What is the next step? Retraction toward an even narrower ground would herald complete self-annihilation. Will the trend bend? The first director of the ICN is neither a defeatist nor a typical specialist. Rik Vos is a teacher and museum man with an eye on the field as a whole and its place in society. He weighs things against each other by more normal human standards than those of the manager or super-specialist. He favors inter-personal and interdisciplinary cooperation, he mocks the pretentiousness and recalcitrance of his colleagues openly, and he even does so – most rarely of all – with a good sense of humor.
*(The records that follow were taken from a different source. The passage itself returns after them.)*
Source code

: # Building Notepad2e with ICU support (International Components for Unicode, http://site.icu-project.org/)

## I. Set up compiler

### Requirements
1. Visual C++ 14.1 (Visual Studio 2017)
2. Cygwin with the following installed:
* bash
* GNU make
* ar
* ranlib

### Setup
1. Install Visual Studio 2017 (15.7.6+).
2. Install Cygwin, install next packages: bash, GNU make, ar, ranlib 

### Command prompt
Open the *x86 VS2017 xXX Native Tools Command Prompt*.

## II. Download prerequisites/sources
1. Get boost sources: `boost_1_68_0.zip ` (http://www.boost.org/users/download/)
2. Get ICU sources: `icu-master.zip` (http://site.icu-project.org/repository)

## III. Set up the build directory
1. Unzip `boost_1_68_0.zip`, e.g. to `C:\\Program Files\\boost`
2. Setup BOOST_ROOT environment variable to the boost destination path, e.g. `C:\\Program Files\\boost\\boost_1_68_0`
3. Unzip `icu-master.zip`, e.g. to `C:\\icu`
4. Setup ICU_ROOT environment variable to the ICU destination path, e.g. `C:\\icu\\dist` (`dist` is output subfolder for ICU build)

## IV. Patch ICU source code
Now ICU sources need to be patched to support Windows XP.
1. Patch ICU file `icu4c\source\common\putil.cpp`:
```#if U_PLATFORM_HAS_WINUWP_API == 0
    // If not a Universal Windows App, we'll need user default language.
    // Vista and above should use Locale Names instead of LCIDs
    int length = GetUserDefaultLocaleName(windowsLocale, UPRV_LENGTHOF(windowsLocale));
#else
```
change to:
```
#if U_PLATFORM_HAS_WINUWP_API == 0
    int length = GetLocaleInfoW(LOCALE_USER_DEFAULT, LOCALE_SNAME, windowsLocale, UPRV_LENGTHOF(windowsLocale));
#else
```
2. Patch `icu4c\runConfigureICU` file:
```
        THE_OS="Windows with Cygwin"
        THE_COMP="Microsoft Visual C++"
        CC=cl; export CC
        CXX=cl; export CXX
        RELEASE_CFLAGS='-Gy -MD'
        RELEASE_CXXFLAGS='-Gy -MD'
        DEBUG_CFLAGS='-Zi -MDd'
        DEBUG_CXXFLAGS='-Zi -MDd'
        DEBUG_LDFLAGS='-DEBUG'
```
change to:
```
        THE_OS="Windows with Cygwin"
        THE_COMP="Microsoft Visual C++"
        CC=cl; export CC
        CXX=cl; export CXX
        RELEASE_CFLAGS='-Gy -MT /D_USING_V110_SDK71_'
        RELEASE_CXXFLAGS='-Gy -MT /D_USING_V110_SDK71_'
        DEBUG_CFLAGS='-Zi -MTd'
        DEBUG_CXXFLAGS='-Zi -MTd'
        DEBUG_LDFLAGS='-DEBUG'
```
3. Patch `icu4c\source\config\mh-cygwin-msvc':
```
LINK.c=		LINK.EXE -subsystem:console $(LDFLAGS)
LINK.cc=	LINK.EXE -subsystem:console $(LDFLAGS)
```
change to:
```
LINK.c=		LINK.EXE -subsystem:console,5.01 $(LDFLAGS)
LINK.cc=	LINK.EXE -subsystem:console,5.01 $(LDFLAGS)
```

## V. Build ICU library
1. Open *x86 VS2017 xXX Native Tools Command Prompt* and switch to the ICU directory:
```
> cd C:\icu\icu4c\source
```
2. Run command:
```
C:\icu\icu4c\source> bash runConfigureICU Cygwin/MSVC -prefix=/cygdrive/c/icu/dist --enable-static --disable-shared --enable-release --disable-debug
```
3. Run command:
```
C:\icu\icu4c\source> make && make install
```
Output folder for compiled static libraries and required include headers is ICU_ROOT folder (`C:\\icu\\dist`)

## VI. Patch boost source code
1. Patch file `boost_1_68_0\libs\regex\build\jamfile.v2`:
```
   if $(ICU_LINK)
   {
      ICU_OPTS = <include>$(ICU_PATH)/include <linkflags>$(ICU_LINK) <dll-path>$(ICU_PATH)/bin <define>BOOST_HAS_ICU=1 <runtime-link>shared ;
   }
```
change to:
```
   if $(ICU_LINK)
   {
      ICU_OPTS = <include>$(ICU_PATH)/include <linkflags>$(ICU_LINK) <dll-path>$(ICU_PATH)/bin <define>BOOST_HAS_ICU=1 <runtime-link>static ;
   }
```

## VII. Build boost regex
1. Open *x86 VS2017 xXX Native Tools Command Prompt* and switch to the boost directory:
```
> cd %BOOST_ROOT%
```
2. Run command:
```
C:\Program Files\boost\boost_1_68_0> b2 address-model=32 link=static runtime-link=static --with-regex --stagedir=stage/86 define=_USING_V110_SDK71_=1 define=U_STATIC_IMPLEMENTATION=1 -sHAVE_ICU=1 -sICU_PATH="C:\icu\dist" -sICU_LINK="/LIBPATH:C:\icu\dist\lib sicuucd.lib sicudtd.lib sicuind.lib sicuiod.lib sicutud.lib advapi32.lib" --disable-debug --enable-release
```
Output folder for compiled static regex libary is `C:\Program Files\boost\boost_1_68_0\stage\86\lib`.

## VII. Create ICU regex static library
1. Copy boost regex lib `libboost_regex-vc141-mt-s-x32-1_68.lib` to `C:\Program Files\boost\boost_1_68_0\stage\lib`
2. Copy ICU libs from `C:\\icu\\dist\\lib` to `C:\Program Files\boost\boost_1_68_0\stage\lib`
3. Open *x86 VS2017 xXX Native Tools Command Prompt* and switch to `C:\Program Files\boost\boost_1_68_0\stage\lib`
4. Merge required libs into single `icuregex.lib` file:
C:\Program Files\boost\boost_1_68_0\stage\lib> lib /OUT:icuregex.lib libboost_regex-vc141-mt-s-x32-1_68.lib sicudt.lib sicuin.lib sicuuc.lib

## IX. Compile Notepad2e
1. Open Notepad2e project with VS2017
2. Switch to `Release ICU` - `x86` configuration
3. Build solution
Will he be crushed in the inexorable shrinking reflex of the past half-century, or will he convince the government to create new terms for the next one? By the year 2000 we may know.
© Gary Schwartz 1997. Published in Dutch translation in NRC Handelsblad, Cultureel Supplement, 7 February 1997, p. 5
Postscript, 15 January 2011. My prediction that ICN would not last as long as its predecessors was both right and wrong. The form in which it was constituted in 1997 lasted only for nine years. On 1 January 2006, one of the three sections of ICN, the restorers training program, was transferred to the University of Amsterdam. In 2008 the scientific section of ICN was moved, though still as a branch of ICN, to the conservation and restoration department of the Rijksmuseum. The formal disbandment of ICN took place on 1 January 2011, when the name was retired and the rest of the bureau was incorporated into the recently constituted Cultural Heritage Agency (Rijksdienst voor het Cultureel Erfgoed; RCE) of the Ministry of Education, Culture and Science (Ministerie van Onderwijs, Cultuur en Wetenschap).
The question I asked fourteen years ago – whether ICN would succeed in giving new meaning to the government commitment to art and cultural preservation – has to be reframed now that the bureau has been swept together with formerly separate services for monument preservation, archaeology, landscape management and other functions. The binding principle behind this bureaucratic move, aside from economizing, is the relatively new abstraction "cultural heritage." The phrase is indicative of another trend in the history I sketched in 1997. Each of the succeeding stages has been a further step away from concrete objects and well-defined procedures toward more general, conceptual formulations. From care for the non-museum art objects owned by the state to a state service for "the visual arts" to custodianship of the "Netherlands Collection" – all the art in (or belonging to?) the country – and now on to management of the even more abstract and ill-defined phenomenon "cultural heritage." The first category applied to a countable number of specific objects, the last to a concept so ill-defined that you cannot even know whether it is limited to material culture or whether it also includes the immaterial aspects of culture that have been drawing increasing attention. The first director of the RCE, Cees van ‘t Veen, comes to the job with a background in art history, business management and consultancy as well as prominent positions in more than one government ministry. He will need all this and more to forge a sustainable bureaucratic environment for the historically unstable functions over which he presides.